SUPPLIED MATERIAL:
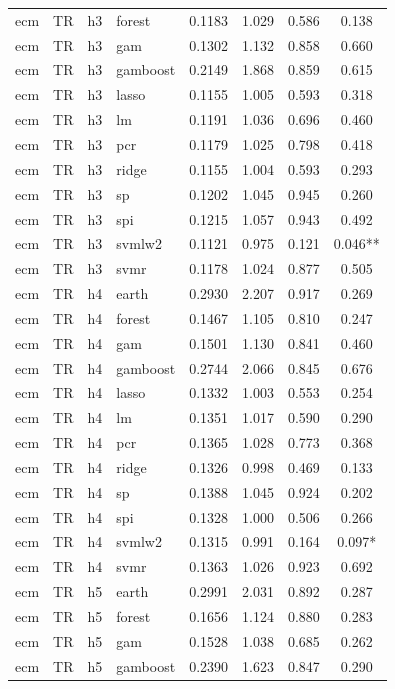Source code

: \begin{ThreePartTable}
\begin{longtable}[t]{llclcccc}
ecm & TR & h3 & forest & 0.1183 & 1.029 & 0.586 & 0.138\\
ecm & TR & h3 & gam & 0.1302 & 1.132 & 0.858 & 0.660\\
ecm & TR & h3 & gamboost & 0.2149 & 1.868 & 0.859 & 0.615\\
ecm & TR & h3 & lasso & 0.1155 & 1.005 & 0.593 & 0.318\\
ecm & TR & h3 & lm & 0.1191 & 1.036 & 0.696 & 0.460\\
ecm & TR & h3 & pcr & 0.1179 & 1.025 & 0.798 & 0.418\\
ecm & TR & h3 & ridge & 0.1155 & 1.004 & 0.593 & 0.293\\
ecm & TR & h3 & sp & 0.1202 & 1.045 & 0.945 & 0.260\\
ecm & TR & h3 & spi & 0.1215 & 1.057 & 0.943 & 0.492\\
ecm & TR & h3 & svmlw2 & 0.1121 & 0.975 & 0.121 & 0.046**\\
ecm & TR & h3 & svmr & 0.1178 & 1.024 & 0.877 & 0.505\\
\addlinespace
ecm & TR & h4 & earth & 0.2930 & 2.207 & 0.917 & 0.269\\
ecm & TR & h4 & forest & 0.1467 & 1.105 & 0.810 & 0.247\\
ecm & TR & h4 & gam & 0.1501 & 1.130 & 0.841 & 0.460\\
ecm & TR & h4 & gamboost & 0.2744 & 2.066 & 0.845 & 0.676\\
ecm & TR & h4 & lasso & 0.1332 & 1.003 & 0.553 & 0.254\\
ecm & TR & h4 & lm & 0.1351 & 1.017 & 0.590 & 0.290\\
ecm & TR & h4 & pcr & 0.1365 & 1.028 & 0.773 & 0.368\\
ecm & TR & h4 & ridge & 0.1326 & 0.998 & 0.469 & 0.133\\
ecm & TR & h4 & sp & 0.1388 & 1.045 & 0.924 & 0.202\\
ecm & TR & h4 & spi & 0.1328 & 1.000 & 0.506 & 0.266\\
ecm & TR & h4 & svmlw2 & 0.1315 & 0.991 & 0.164 & 0.097*\\
ecm & TR & h4 & svmr & 0.1363 & 1.026 & 0.923 & 0.692\\
\addlinespace
ecm & TR & h5 & earth & 0.2991 & 2.031 & 0.892 & 0.287\\
ecm & TR & h5 & forest & 0.1656 & 1.124 & 0.880 & 0.283\\
ecm & TR & h5 & gam & 0.1528 & 1.038 & 0.685 & 0.262\\
ecm & TR & h5 & gamboost & 0.2390 & 1.623 & 0.847 & 0.290\\

\end{longtable}
\end{ThreePartTable}
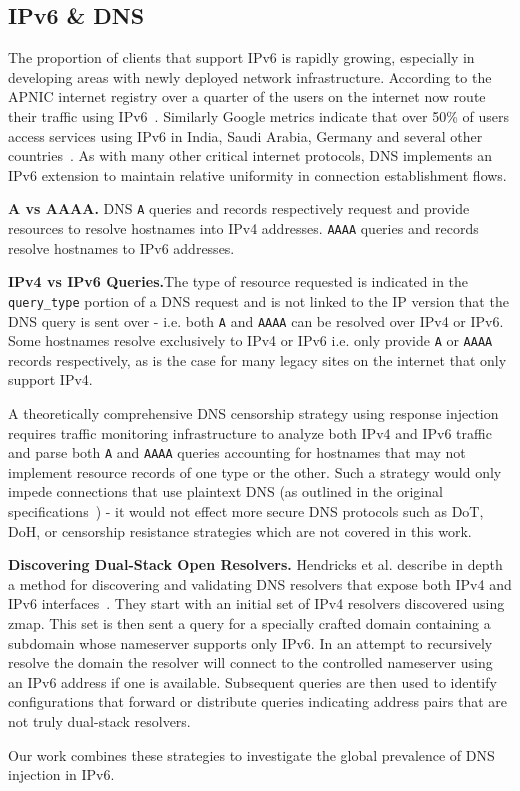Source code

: \subsection{IPv6 \& DNS}
\label{subsec:v4vsv6}

The proportion of clients that support IPv6 is rapidly growing, especially in
developing areas with newly deployed network infrastructure.
According to the APNIC internet registry over a quarter of the users
on the internet now route their traffic using IPv6~\cite{Huston-APNIC2021}.
Similarly Google metrics indicate that over 50\% of users access services using
IPv6 in India, Saudi Arabia, Germany and several other countries~\cite{Google-IPv6}.
As with many other critical internet protocols, DNS implements an IPv6 extension
to maintain relative uniformity in connection establishment flows.

\textbf{A vs AAAA.} DNS \texttt{A} queries and records respectively request and provide
resources to resolve hostnames into IPv4 addresses. \texttt{AAAA} queries and
records resolve hostnames to IPv6 addresses.

\textbf{IPv4 vs IPv6 Queries.}The type of resource requested is
indicated in the \texttt{query\_type} portion of a DNS request and is not linked
to the IP version that the DNS query is sent over - i.e. both \texttt{A} and
\texttt{AAAA} can be resolved over IPv4 or IPv6.
Some hostnames resolve exclusively to IPv4 or IPv6 i.e. only provide \texttt{A}
or \texttt{AAAA} records respectively, as is the case for many legacy sites on
the internet that only support IPv4.

A theoretically comprehensive DNS censorship strategy using response injection
requires traffic monitoring infrastructure to analyze both IPv4 and IPv6
traffic and parse both \texttt{A} and \texttt{AAAA} queries accounting for hostnames
that may not implement resource records of one type or the other. Such a strategy
would only impede connections that use plaintext DNS (as outlined in the
original specifications~\cite{RFC1035,RFC3596}) - it would not effect more secure DNS
protocols such as DoT, DoH, or censorship resistance strategies which are not
covered in this work.

\textbf{Discovering Dual-Stack Open Resolvers.}
Hendricks et al. describe in depth a method for discovering and validating DNS
resolvers that expose both IPv4 and IPv6 interfaces~\cite{hendriks2017potential}.
They start with an initial
set of IPv4 resolvers discovered using zmap. This set is then sent a query for a
specially crafted domain containing a subdomain whose nameserver supports only
IPv6. In an attempt to recursively resolve the domain the resolver will connect
to the controlled nameserver using an IPv6 address if one is available.
Subsequent queries are then used to identify configurations that forward or
distribute queries indicating address pairs that are not truly dual-stack resolvers.

Our work combines these strategies to investigate the global prevalence of DNS
injection in IPv6.
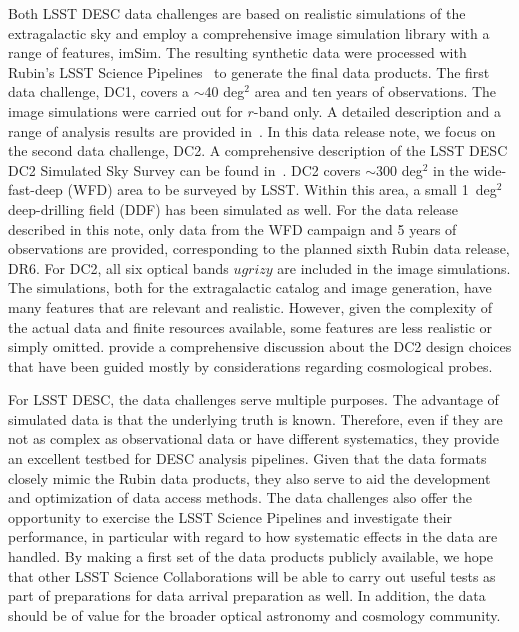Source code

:\documentclass[modern]{descnote}
\begin{document}
Both LSST DESC data challenges are based on realistic simulations of the extragalactic sky and employ a comprehensive image simulation library with a range of features, imSim. The resulting synthetic data were processed with Rubin's LSST Science Pipelines~\citep{2017ASPC..512..279J} to generate the final data products. The first data challenge, DC1, covers a $\sim$40 deg$^2$ area and ten years of observations. The image simulations were carried out for $r$-band only. A detailed description and a range of analysis results are provided in~\cite{dc1}.  In this data release note, we focus on the second data challenge, DC2. A comprehensive description of the LSST DESC DC2 Simulated Sky Survey can be found in~\cite{2020arXiv201005926L}. DC2 covers $\sim$300 deg$^2$ in the wide-fast-deep (WFD) area to be surveyed by LSST. Within this area, a small 1~deg$^2$ deep-drilling field (DDF) has been simulated as well. For the data release described in this note, only data from the WFD campaign and 5 years of observations are provided, corresponding to the planned sixth Rubin data release, DR6. For DC2, all six optical bands $ugrizy$ are included in the image simulations. The simulations, both for the extragalactic catalog and image generation, have many features that are relevant and realistic. However, given the complexity of the actual data and finite resources available, some features are less realistic or simply omitted. \cite{2020arXiv201005926L} provide a comprehensive discussion about the DC2 design choices that have been guided mostly by considerations regarding cosmological probes.  

For LSST DESC, the data challenges serve multiple purposes. The advantage of simulated data is that the underlying truth is known. Therefore, even if they are not as complex as observational data or have different systematics, they provide an excellent testbed for DESC analysis pipelines. Given that the data formats closely mimic the Rubin data products, they also serve to aid the development and optimization of data access methods. The data challenges also offer the opportunity to exercise the LSST Science Pipelines and investigate their performance, in particular with regard to how systematic effects in the data are handled. By making a first set of the data products publicly available, we hope that other LSST Science Collaborations will be able to carry out useful tests as part of preparations for data arrival preparation as well. In addition, the data should be of value for the broader optical astronomy and cosmology community.
\end{document}
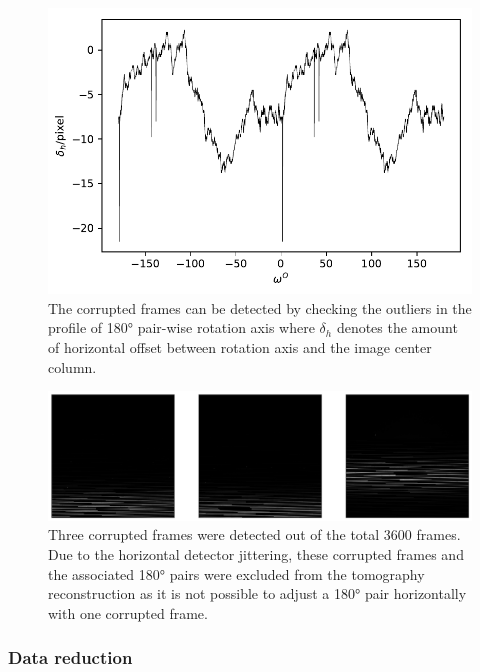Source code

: \documentclass[12pt]{scrartcl}
\newcommand{\myscale}{1}
\begin{document}
\renewcommand{\myscale}{1}
\begin{figure}
\centering
\includegraphics[scale=\myscale]{corruptedFrameDetection}
\caption{
The corrupted frames can be detected by checking the outliers in the profile of \ang{180} pair-wise rotation axis where $\delta_h$ denotes the amount of horizontal offset between rotation axis and the image center column.
}\label{fig: corrupted frame detection}
\end{figure} 

\renewcommand{\myscale}{0.5}
\begin{figure}
\centering
\includegraphics[scale=\myscale]{corruptedFrames}
\caption{
Three corrupted frames were detected out of the total 3600 frames.
Due to the horizontal detector jittering, these corrupted frames and the associated \ang{180} pairs were excluded from the tomography reconstruction as it is not possible to adjust a \ang{180} pair horizontally with one corrupted frame.
}\label{fig: corrupted frames}
\end{figure}

\subsubsection{Data reduction}\label{sec: data reduction}
\end{document}
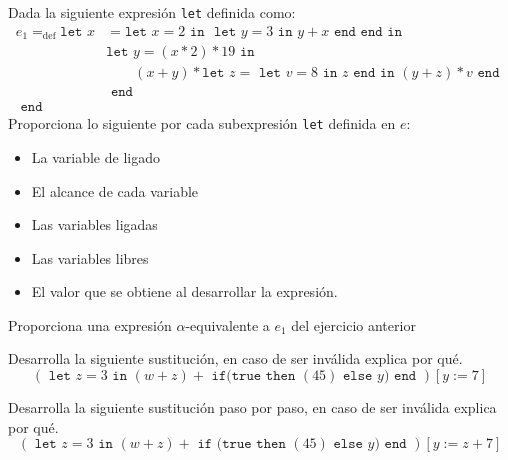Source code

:     \begin{exercise}
        Dada la siguiente expresión \texttt{let} definida como:
        \begin{align*}
        	e_1=_{\text{def}}\texttt{let  }
        		x&= \texttt{let }x = 2 \texttt{ in } \texttt{ let } y = 3 \texttt{ in } y + x \texttt{ end } \texttt{end}
        		\texttt{ in }\\
        		 &\texttt{let }y=(x \ast 2) \ast 19 
        		 	\texttt{ in } \\
        		 & \qquad(x + y) \ast \texttt{let } z = \texttt{ let } v = 8 \texttt{ in } z \texttt{ end} \texttt{ in } 
        		 						(y + z) \ast v 
        		 				\texttt{ end }\\
        		 &\texttt{ end }\\
        	\texttt{ end }&
        \end{align*}
        Proporciona lo siguiente por cada subexpresión \texttt{let} definida en $e$:
        \begin{itemize}
	 \item La variable de ligado
            \item El alcance de cada variable
            \item Las variables ligadas
	 \item Las variables libres
            \item El valor que se obtiene al desarrollar la expresión.
        \end{itemize}
    \end{exercise}

\bigskip
    
    \begin{exercise}
        Proporciona una expresión $\alpha$-equivalente a $e_1$ del ejercicio anterior 
    \end{exercise}

    \bigskip
    
    
    \begin{exercise}
         Desarrolla la siguiente sustitución, en caso de ser inválida explica por qué.
         \[
        (\texttt{ let } z = 3 \texttt{ in } (w + z) + \texttt{ if(} \texttt{true} \texttt{ then } (45) \texttt{ else } y \texttt{) } \texttt{end }) [y:=7]
         \]
    \end{exercise}

    \bigskip
    
    \begin{exercise}
        Desarrolla la siguiente sustitución paso por paso, en caso de ser inválida explica por qué. 
        \[
            (\texttt{ let } z = 3 \texttt{ in } (w + z) + \texttt{ if (} \texttt{true} \texttt{ then } (45) \texttt{ else } y \texttt{)} \texttt{ end }) [y:=z+7]
        \]
    \end{exercise}

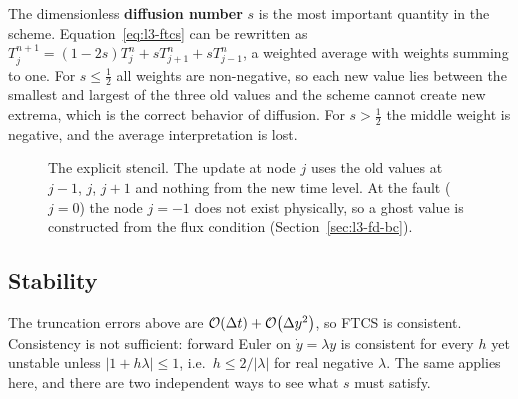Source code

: The dimensionless \textbf{diffusion number} $s$ is the most important quantity in the scheme. Equation~\eqref{eq:l3-ftcs} can be rewritten as $T_j^{n+1}=(1-2s)T_j^n+sT_{j+1}^n+sT_{j-1}^n$, a weighted average with weights summing to one. For $s\le\tfrac12$ all weights are non-negative, so each new value lies between the smallest and largest of the three old values and the scheme cannot create new extrema, which is the correct behavior of diffusion. For $s>\tfrac12$ the middle weight is negative, and the average interpretation is lost.

\begin{figure}[ht]
\centering
{}
\caption{The explicit stencil. The update at node $j$ uses the old values at $j-1$, $j$, $j+1$ and nothing from the new time level. At the fault ($j=0$) the node $j=-1$ does not exist physically, so a ghost value is constructed from the flux condition (Section~\ref{sec:l3-fd-bc}).}
\label{fig:l3-stencil}
\end{figure}

\subsection{Stability}
\label{sec:l3-fd-stab}

The truncation errors above are $\order{\Delta t}+\order{\Delta y^2}$, so FTCS is consistent. Consistency is not sufficient: forward Euler on $\dot y=\lambda y$ is consistent for every $h$ yet unstable unless $|1+h\lambda|\le1$, i.e.\ $h\le2/|\lambda|$ for real negative $\lambda$. The same applies here, and there are two independent ways to see what $s$ must satisfy.


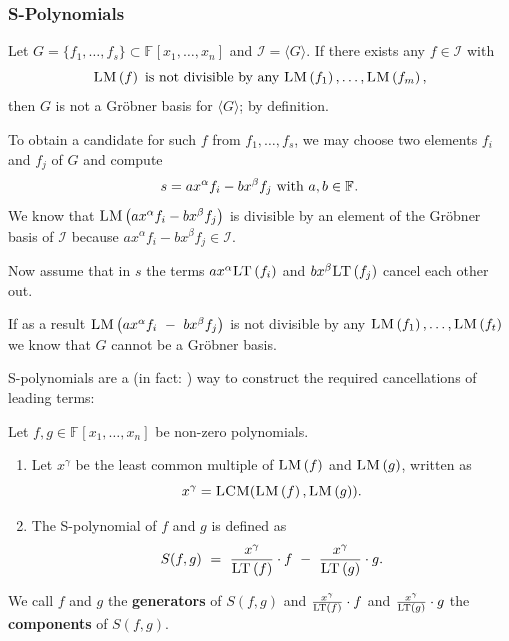 \documentclass[9pt]{beamer}
\newcommand{\memph}[1]{{\color{yellow9}{\bf #1}}\xspace}
\newcommand{\F}[1][]{\ensuremath{\mathbb{F}_{#1}}\xspace}
\newcommand{\I}{\ensuremath{\mathcal{I}}\xspace}
\newcommand{\gens}{\ensuremath{x_1,\dots,x_{n}}\xspace}
\newcommand{\LM}[1]{\ensuremath{\textsc{LM}\left(#1\right)}\xspace}
\newcommand{\LT}[1]{\ensuremath{\textsc{LT}\left(#1\right)}\xspace}
\newcommand{\LCM}[1]{\ensuremath{\textsc{LCM}(#1)\xspace}}
\newcommand{\ideal}[1]{\ensuremath{\langle #1\rangle}\xspace}
\begin{document}
\begin{frame}
\frametitle{S-Polynomials}

Let $G = \{f_1,\dots,f_s\} \subset \F{}[\gens]$ and $\I = \ideal{G}$. If there exists any $f \in \I$ with $$\LM{f} \textnormal{ is not divisible by any } \LM{f_1}, \dots,\LM{f_m},$$ then $G$ is not a Gröbner basis for $\ideal{G}$; by definition.

\framebreak

To obtain a candidate for such $f$ from $f_1,\dots,f_s$, we may choose two elements $f_i$ and $f_j$ of $G$ and compute \[s = ax^\alpha f_i - bx^\beta f_j \textnormal{ with } a,b \in \F{}.\]
We know that $\LM{ax^\alpha f_i - bx^\beta f_j}$ is divisible by an element of the Gröbner basis of $\I$ because $ax^\alpha f_i - bx^\beta f_j \in \I$. 

\framebreak

Now assume that in $s$ the terms $ax^\alpha\LT{f_i}$ and $bx^\beta\LT{f_j}$ cancel each other out. 

\vspace{1em}

If as a result $\LM{ax^\alpha f_i\ -\ bx^\beta f_j}$ is not divisible by any $ \LM{f_1}, \dots ,\LM{f_t}$ we know that $G$ cannot be a Gröbner basis. 

\framebreak

S-polynomials are a (in fact: \memph{the}) way to construct the required cancellations of leading terms:


\begin{definition}[S-Polynomial]
\label{def:spolynomials}
Let $f,g \in \F{}[\gens]$ be non-zero polynomials.
\begin{enumerate}
\item Let $x^\gamma$ be the least common multiple of $\LM{f}$ and $\LM{g}$, written as $$x^\gamma = \LCM{\LM{f},\LM{g}}.$$  
\item The S-polynomial of $f$ and $g$ is defined as
\begin{align*}
S(f,g)\ =\ \frac{x^\gamma}{\LT{f}}\cdot f\ -\
\frac{x^\gamma}{\LT{g}}\cdot g.
\end{align*}
\end{enumerate}
We call $f$ and $g$ the \textbf{generators} of $S(f,g)$ and $\frac{x^\gamma}{\LT{f}}\cdot f$  and $\frac{x^\gamma}{\LT{g}}\cdot g$ the \textbf{components} of $S(f,g)$.
\end{definition}

\framebreak


\end{frame}
\end{document}
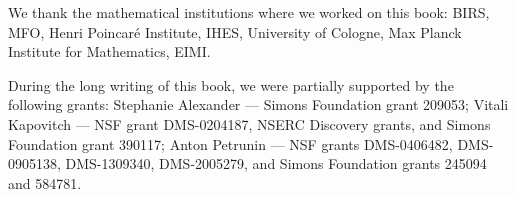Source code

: We thank the mathematical institutions where we worked on this book: 
BIRS, 
MFO,
Henri Poincar\'{e} Institute,
IHES,
University of Cologne, 
Max Planck Institute for Mathematics,
EIMI.


During the long writing of this book, we were partially supported by the following grants:
Stephanie Alexander --- 
Simons Foundation grant 209053;
Vitali Kapovitch ---  NSF grant DMS-0204187, NSERC Discovery grants, and Simons Foundation grant 390117;
Anton Petrunin --- 
NSF grants
DMS-0406482,
DMS-0905138,
DMS-1309340,
DMS-2005279,
and Simons Foundation grants 
245094 and 584781.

EXERCISE AIM: Using only the entries above, output the line with "resolvers that expose", the line with "Subsequent queries are", and all lines between them, exactly as they stand.

RESPONSE TO THE EXERCISE:
resolvers that expose both IPv4 and IPv6 interfaces~\cite{hendriks2017potential}.
They start with an initial
set of IPv4 resolvers discovered using zmap. This set is then sent a query for a
specially crafted domain containing a subdomain whose nameserver supports only
IPv6. In an attempt to recursively resolve the domain the resolver will connect
to the controlled nameserver using an IPv6 address if one is available.
Subsequent queries are then used to identify configurations that forward or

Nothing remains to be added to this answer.